▶ Dataset excerpts

★ ★ ★ ★ ★

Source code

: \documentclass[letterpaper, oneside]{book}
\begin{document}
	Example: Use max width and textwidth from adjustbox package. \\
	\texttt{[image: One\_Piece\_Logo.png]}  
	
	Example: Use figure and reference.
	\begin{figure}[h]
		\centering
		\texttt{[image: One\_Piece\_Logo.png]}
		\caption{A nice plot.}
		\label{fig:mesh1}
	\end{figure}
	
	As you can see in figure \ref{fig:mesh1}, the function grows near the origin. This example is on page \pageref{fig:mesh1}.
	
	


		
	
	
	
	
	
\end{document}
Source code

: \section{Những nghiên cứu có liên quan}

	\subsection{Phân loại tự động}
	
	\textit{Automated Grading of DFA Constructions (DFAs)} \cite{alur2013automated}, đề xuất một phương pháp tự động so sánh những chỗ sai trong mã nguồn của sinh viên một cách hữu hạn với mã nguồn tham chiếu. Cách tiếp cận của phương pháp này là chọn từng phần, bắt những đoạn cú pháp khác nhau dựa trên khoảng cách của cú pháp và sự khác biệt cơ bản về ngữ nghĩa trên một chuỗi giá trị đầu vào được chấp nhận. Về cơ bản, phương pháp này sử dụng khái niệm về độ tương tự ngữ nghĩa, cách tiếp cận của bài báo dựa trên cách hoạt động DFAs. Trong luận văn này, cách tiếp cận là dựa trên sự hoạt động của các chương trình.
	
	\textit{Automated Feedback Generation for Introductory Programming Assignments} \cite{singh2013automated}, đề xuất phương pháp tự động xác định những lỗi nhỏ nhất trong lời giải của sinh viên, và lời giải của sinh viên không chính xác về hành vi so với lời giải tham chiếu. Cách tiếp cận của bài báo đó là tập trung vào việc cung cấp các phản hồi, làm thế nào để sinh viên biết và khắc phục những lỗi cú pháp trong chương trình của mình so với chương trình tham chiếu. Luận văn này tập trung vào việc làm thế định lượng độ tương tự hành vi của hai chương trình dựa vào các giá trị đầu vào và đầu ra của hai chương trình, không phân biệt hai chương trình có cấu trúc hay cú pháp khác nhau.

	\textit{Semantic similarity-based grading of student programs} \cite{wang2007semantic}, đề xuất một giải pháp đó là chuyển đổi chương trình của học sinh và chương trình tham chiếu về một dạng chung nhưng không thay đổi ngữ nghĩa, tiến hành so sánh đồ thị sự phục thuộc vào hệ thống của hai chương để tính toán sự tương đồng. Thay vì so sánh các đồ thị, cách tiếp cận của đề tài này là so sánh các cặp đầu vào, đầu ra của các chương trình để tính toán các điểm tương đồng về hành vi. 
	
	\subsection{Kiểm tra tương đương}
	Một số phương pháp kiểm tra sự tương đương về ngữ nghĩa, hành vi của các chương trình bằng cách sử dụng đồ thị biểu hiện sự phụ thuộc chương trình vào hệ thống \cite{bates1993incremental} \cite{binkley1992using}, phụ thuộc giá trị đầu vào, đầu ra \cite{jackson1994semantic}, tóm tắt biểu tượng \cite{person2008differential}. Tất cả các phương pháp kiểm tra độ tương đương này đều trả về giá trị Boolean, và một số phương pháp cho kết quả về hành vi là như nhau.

★ ★ ★ ★ ★

▶ Task to complete
Retrieve each line of the data in which the word "figure" can be found.

▶ Solution to this task
	Example: Use figure and reference.
	\begin{figure}[h]
	\end{figure}
	As you can see in figure \ref{fig:mesh1}, the function grows near the origin. This example is on page \pageref{fig:mesh1}.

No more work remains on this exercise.